Cavallini Stained Glass Episode Reveals 18-Month Craftsmanship as Churches Seek Authentic Sacred Art

Episode 2 of The Cavallini Legacy podcast explores the painstaking 18-month process behind handcrafted stained glass windows, highlighting a Houston church's restoration after an explosion and arguing that AI cannot replicate artisan sacred art.

May 29, 2026
Cavallini Stained Glass Episode Reveals 18-Month Craftsmanship as Churches Seek Authentic Sacred Art

The second episode of The Cavallini Legacy, hosted by Justin McKenzie on The Building Texas Show, offers an inside look at the 18-month build process for a handcrafted stained glass window. Published May 27, 2026, the episode arrives as houses of worship rebuild and restore amid rising interest in artisan craftsmanship. The conversation unpacks why an authentic stained glass commission can take up to 18 months to complete, and why no AI template can replicate the result.
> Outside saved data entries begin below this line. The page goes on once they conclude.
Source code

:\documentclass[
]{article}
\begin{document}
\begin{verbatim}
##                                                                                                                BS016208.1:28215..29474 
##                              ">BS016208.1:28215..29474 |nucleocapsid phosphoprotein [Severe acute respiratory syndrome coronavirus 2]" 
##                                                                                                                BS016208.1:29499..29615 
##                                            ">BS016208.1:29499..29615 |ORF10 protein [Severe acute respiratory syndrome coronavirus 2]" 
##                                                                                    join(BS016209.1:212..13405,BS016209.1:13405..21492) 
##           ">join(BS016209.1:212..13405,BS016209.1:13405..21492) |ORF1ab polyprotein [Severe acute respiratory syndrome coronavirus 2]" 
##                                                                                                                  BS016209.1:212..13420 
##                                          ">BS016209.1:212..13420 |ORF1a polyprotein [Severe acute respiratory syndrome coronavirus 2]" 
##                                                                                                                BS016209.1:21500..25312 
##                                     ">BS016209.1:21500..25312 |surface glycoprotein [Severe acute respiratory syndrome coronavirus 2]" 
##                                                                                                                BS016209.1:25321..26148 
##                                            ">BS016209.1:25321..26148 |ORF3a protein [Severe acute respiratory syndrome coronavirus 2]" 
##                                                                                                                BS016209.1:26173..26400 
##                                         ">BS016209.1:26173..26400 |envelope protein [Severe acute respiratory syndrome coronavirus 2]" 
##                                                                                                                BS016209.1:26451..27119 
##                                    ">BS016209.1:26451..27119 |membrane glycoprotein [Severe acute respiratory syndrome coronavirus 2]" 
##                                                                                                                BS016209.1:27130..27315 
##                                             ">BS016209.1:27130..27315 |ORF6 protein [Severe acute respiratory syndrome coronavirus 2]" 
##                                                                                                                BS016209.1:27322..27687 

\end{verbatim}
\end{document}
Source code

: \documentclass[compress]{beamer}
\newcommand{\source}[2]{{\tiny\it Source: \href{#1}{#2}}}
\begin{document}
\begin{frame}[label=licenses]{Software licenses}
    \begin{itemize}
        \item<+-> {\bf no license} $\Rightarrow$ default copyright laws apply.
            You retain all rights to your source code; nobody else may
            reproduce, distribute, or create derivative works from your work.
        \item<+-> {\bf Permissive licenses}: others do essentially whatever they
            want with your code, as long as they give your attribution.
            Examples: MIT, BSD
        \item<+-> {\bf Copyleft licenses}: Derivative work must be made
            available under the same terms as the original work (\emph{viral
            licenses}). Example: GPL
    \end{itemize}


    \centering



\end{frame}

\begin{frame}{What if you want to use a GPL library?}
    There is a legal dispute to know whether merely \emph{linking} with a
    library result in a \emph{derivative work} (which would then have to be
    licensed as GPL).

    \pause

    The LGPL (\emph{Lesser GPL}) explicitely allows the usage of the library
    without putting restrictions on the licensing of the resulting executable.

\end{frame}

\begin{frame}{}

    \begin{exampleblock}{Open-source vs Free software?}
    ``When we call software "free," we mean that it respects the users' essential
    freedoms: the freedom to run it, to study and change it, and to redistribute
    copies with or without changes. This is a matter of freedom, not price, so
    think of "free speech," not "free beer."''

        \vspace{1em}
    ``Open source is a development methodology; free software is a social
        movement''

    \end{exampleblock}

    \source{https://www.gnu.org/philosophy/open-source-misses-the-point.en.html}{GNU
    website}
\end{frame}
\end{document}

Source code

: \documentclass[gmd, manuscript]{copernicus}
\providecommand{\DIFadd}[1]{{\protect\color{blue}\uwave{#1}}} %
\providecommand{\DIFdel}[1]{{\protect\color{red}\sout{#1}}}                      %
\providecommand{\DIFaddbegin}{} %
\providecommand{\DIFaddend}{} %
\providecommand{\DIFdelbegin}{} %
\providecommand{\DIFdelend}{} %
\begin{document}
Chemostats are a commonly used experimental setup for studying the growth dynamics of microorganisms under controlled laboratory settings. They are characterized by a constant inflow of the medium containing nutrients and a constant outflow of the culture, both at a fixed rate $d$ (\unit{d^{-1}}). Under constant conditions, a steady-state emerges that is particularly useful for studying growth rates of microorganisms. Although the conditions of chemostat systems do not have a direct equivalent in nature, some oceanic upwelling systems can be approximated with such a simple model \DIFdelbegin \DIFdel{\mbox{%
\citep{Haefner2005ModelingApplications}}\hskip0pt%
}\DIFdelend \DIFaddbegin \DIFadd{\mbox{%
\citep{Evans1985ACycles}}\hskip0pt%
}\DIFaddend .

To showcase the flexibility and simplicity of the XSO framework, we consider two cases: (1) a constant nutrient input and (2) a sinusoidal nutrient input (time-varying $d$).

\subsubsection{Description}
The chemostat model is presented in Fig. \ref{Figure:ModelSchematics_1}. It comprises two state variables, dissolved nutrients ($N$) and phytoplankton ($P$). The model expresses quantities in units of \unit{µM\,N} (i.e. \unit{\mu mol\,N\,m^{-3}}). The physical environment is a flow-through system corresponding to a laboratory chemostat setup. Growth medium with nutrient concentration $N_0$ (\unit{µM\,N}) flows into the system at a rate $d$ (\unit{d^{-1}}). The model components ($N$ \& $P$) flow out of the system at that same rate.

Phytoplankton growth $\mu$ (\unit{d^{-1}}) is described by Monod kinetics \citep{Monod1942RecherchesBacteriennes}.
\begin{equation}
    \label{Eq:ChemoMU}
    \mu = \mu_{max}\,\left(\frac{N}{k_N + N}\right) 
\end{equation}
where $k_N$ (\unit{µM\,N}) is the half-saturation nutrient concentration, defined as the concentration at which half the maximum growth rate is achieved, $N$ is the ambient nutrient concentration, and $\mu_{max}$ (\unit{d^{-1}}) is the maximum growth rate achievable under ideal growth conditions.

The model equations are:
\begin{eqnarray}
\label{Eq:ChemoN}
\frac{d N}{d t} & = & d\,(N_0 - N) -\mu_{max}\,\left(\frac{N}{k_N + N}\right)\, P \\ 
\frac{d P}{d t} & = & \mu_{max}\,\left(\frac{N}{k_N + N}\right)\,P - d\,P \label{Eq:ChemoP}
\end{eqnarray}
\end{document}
The discussion covers a wide range of subjects pulled directly from inside the studio of Cavallini & Co., the Texas-based stained glass house that has designed and installed handcrafted, architect-grade sacred art for congregations across Texas and beyond for more than 70 years. Themes are developed in dialogue with parishioners, often tracing Old Testament to New Testament narratives from Creation and Moses to the Nativity, Resurrection, and Ascension. The hidden structural engineering inside every panel includes rebars that transfer weight to the frame and prevent the glass and lead from bowing under its own weight.
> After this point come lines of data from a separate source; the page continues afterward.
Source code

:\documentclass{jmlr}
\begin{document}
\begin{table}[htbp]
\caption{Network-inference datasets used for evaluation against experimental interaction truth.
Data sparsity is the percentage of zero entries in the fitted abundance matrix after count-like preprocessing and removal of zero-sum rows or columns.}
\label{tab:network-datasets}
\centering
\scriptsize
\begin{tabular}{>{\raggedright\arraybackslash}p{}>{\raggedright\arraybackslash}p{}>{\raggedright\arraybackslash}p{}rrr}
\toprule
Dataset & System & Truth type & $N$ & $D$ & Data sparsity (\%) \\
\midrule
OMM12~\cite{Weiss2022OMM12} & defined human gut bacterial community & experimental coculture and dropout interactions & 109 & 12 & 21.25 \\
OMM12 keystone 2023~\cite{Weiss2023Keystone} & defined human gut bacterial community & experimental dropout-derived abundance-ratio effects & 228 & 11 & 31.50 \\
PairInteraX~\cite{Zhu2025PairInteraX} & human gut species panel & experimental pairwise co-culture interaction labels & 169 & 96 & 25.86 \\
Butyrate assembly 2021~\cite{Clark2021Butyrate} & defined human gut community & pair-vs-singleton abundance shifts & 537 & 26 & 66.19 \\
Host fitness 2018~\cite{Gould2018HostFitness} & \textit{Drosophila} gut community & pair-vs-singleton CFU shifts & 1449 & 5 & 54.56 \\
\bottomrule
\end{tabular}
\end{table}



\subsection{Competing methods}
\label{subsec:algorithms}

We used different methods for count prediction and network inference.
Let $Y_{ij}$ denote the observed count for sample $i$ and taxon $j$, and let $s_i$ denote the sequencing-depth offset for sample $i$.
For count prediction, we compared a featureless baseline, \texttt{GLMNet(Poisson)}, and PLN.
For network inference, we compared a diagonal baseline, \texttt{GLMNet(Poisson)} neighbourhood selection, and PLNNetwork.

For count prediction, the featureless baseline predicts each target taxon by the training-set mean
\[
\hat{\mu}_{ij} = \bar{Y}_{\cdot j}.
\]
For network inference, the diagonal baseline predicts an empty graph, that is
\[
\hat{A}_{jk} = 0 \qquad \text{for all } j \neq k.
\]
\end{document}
The episode's centerpiece is the Our Lady of the Holy Rosary commission. After a natural gas explosion destroyed the original Houston church and claimed a parishioner's life, the congregation began building anew. Cavallini had purchased the Mysteries of the Rosary windows from the Diocese of Beaumont 18 years earlier, stored them, and recognized their fit for the new sacred space. Adrian Cavallini sent photographs to a committee member who, in the elder Cavallini's words, "just fell in love with them." The studio is now creating the Luminous Mysteries to blend with the existing set, completing a cycle that began with Hurricane Rita and now spans generations of Texas congregations.
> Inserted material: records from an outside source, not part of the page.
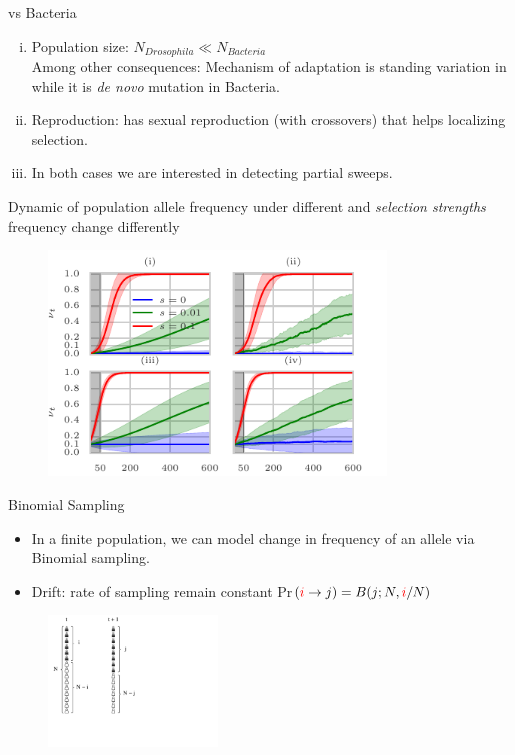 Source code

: \documentclass[t]{beamer} %
\begin{document}
\begin{frame}{\dmel vs Bacteria}
	\begin{enumerate}[(i)]
		\item Population size: $N_{Drosophila}\ll N_{Bacteria}$\\
			Among other consequences: Mechanism of adaptation is standing 
			variation in \dmel while it is \emph{ de novo} mutation in Bacteria.
		\item Reproduction: \dmel has sexual reproduction (with crossovers) 
		that helps localizing selection.
		\item In both cases we are interested in detecting partial sweeps.
	\end{enumerate}
\end{frame}

\begin{frame}{Dynamic of population allele frequency}
	under different  and \emph{selection strengths} 
	frequency 
	change differently
	\begin{figure}
		\includegraphics[trim={0in 0.0in 0.0in 
			0in},clip,width=0.8\textwidth]{../figures/AF.pdf}
	\end{figure}
\end{frame}
\begin{frame}{ Binomial Sampling}
	\begin{itemize}
		\item 	In a finite population, we can model change in frequency of an 
		allele via Binomial sampling.
		\item Drift: rate of sampling remain constant  
		Pr$(\textcolor{red}{i}\rightarrow 
		j)=B(j;N,\textcolor{red}{i}/N)$
	\end{itemize}

	\begin{figure}
		\includegraphics[trim={.05in 0in 5.0in 
			0.in},clip,width=0.4\textwidth]{../figures/drift.pdf}
	\end{figure}
\end{frame}	
\end{document}
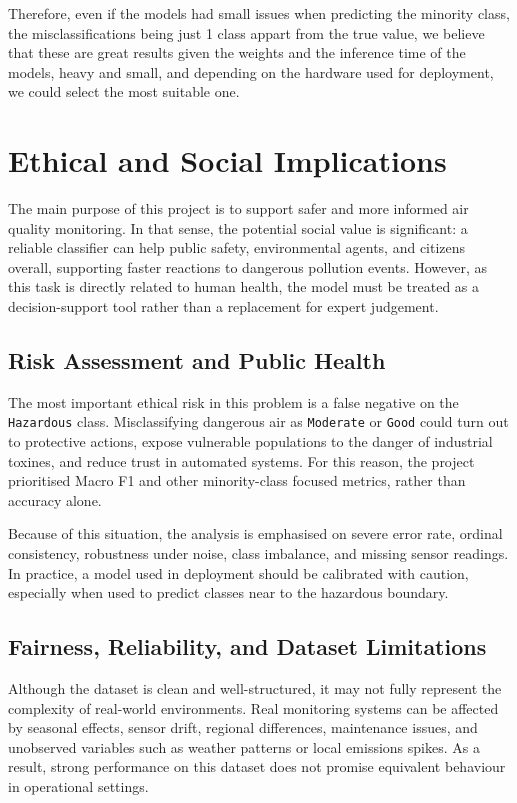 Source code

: \documentclass[a4paper,12pt]{article}
\begin{document}
	Therefore, even if the models had small issues when predicting the minority class, the misclassifications being just 1 class appart from the true value, we believe that these are great results given the weights and the inference time of the models, heavy and small, and depending on the hardware used for deployment, we could select the most suitable one.


	\section{Ethical and Social Implications}
	
	The main purpose of this project is to support safer and more informed air quality monitoring. In that sense, the potential social value is significant: a reliable classifier can help public safety, environmental agents, and citizens overall, supporting faster reactions to dangerous pollution events. However, as this task is directly related to human health, the model must be treated as a decision-support tool rather than a replacement for expert judgement.
	
	\subsection{Risk Assessment and Public Health}
	
	The most important ethical risk in this problem is a false negative on the \texttt{Hazardous} class. Misclassifying dangerous air as \texttt{Moderate} or \texttt{Good} could turn out to protective actions, expose vulnerable populations to the danger of industrial toxines, and reduce trust in automated systems. For this reason, the project prioritised Macro F1 and other minority-class focused metrics, rather than accuracy alone.
	
	Because of this situation, the analysis is emphasised on severe error rate, ordinal consistency, robustness under noise, class imbalance, and missing sensor readings. In practice, a model used in deployment should be calibrated with caution, especially when used to predict classes near to the hazardous boundary.
	
	\subsection{Fairness, Reliability, and Dataset Limitations}
	
	Although the dataset is clean and well-structured, it may not fully represent the complexity of real-world environments. Real monitoring systems can be affected by seasonal effects, sensor drift, regional differences, maintenance issues, and unobserved variables such as weather patterns or local emissions spikes. As a result, strong performance on this dataset does not promise equivalent behaviour in operational settings.
	
\end{document}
Throughout the episode, Mr. Cavallini and his son Adrian make the case that patience and craft are inseparable from sacred art. Reflecting on the modern pace of design, McKenzie observes: "Employees coming in here working on a project that might take a year and a half to complete because it is detail-oriented or it's 50,000 square feet of mosaic that takes detail and time. It's not AI is going to create it in 30 seconds and here it is. And I worry for our economy and our workforce on how do we bring that patience back to something as meaningful as the work you're doing."